If he had a pot of gold why did he need to rob a bank?

Well, it’s like this. I belong to a group which meets once or twice a month to watch and mock bad movies. For this past Saturday, the host announced a special event: Leprethon!

I was expecting it to be bad, and, well, it was pretty damn bad. I was the only person to last all the way to the end, except for the host and his wife (and she napped through a couple of them). Here’s what I took away from the experience:
[ul][li]There is zero continuity between installments in the series. Apparently they’re all different leprechauns, though they all look the same, talk in rhymes (except, for some unknown reason, in the fourth film), and lust after gold. The method for killing them varies, from four-leaf clovers, to cast iron, to hard vacuum, to magical amulets.[/li][li]The films’ settings are, respectively, North Dakota, Los Angeles, Las Vegas, outer space, and Tha Hood (twice). Apparently Tha Hood sells the most tickets.[/li][li]We all agreed that Leprechaun 2 was the least painful. This is as close to an endorsement as any of these movies are going to get.[/li][li]It seemed like the writers of Leprechaun 4: In Space got into some kind of contest to see who could make things the weirdest. They started out with a diverse squad of space marines (à la Aliens) commanded by a crazed scientist named Dr. Mittenhand (!) who looks like a cross between Dr. Strangelove and The Master from Fallout. They’re looking for a flaky space princess who, it turns out, is being courted by the little green-clad title character. Then Dr. Mittenhand turns into a giant spider and the marine sergeant with a chrome-plated skull starts performing a drag show, and…well, other stuff happens. It’s best not to dwell.[/li][li]The only “name” actors involved, other than Warwick Davis, are a pre-nosejob Jennifer Aniston (in the first film) and Ice-T (in the fifth).[/li][li]Leprechaun rapping is only marginally less dreadful than Warren Beatty’s in Bulworth.[/li][/ul]

Okay, I’m hiring myself out to the police force so I can get the Easter Bunny.

In Soviet Union Easter Bunny gets YOU!


They’d better be careful…he might come back to life on Easter!
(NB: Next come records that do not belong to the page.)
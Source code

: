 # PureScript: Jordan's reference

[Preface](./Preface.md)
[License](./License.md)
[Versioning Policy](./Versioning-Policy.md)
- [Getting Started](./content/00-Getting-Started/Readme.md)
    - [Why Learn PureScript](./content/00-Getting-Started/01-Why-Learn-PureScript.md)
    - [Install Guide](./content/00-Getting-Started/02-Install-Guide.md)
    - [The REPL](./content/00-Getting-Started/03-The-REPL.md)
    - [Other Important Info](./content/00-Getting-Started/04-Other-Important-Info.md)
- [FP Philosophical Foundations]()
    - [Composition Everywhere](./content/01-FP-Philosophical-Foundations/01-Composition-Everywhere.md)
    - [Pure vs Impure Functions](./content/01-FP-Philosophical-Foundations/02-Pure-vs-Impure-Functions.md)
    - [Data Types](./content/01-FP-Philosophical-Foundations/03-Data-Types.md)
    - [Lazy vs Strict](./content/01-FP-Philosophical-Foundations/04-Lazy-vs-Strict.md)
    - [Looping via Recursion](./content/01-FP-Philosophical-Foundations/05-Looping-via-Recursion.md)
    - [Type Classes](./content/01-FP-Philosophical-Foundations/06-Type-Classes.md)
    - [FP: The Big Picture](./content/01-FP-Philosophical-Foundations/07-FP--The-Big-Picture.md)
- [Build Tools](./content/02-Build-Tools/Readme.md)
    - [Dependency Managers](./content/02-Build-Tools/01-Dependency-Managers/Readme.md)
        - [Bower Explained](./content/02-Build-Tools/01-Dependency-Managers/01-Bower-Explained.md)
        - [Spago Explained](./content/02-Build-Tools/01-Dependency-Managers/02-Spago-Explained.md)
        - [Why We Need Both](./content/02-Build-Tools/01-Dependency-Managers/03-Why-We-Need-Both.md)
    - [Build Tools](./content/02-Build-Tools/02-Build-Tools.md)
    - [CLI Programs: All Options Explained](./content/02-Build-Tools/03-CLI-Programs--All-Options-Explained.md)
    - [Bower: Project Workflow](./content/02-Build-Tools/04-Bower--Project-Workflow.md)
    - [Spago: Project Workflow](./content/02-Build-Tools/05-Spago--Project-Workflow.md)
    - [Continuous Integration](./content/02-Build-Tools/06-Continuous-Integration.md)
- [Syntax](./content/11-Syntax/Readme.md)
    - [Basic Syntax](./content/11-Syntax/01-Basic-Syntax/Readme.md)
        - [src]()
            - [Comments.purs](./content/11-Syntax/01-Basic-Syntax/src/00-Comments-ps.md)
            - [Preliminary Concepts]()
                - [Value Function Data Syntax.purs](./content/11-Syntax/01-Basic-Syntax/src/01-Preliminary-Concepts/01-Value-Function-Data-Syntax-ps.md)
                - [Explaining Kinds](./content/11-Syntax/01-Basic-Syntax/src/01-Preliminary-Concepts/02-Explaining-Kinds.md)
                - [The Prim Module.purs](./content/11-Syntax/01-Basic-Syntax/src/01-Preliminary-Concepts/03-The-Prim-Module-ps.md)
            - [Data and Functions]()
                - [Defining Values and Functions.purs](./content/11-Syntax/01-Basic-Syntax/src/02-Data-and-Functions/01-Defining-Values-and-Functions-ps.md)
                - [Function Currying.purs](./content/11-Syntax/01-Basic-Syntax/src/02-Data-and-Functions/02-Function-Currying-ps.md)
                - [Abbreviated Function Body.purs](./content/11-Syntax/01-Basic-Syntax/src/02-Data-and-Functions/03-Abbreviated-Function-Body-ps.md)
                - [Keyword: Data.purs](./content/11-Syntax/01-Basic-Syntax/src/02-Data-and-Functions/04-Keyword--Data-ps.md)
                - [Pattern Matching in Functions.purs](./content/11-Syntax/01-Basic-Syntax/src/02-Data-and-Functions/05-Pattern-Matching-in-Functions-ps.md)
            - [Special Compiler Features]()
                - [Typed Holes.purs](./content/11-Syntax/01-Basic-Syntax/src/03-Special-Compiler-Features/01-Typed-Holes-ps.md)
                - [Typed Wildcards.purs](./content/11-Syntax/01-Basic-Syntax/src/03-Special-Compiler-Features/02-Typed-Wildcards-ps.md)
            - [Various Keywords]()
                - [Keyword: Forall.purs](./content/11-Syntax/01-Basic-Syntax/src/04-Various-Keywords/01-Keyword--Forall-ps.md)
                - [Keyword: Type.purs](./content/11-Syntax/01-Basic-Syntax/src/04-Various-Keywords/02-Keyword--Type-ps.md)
One of the all-time fouled-up bank robberies in U.S. history was the Santa Claus Bank Robbery in Texas in 1927. A group of small-time criminals figured they could clean up by robbing a bank during Xmas season with their leader dressed as Santa, only they didn’t figure on much of the town turning up at the scene to shoot it out with them (inspired in part by a $5,000 reward posted by the Texas Banking Association to anyone shooting a robber during the commission of a bank robbery).

The final toll was four dead as a result of the shootout (one police chief and one robber), another robber executed in the electric chair and another one lynched, numerous bystanders and hostages injured (some by friendly fire) and one of the biggest manhunts in Texas history.

The book “The Santa Claus Bank Robbery” by A.C. Greene is a good read.

Well, I think we now know where they get those pots of gold in the first place!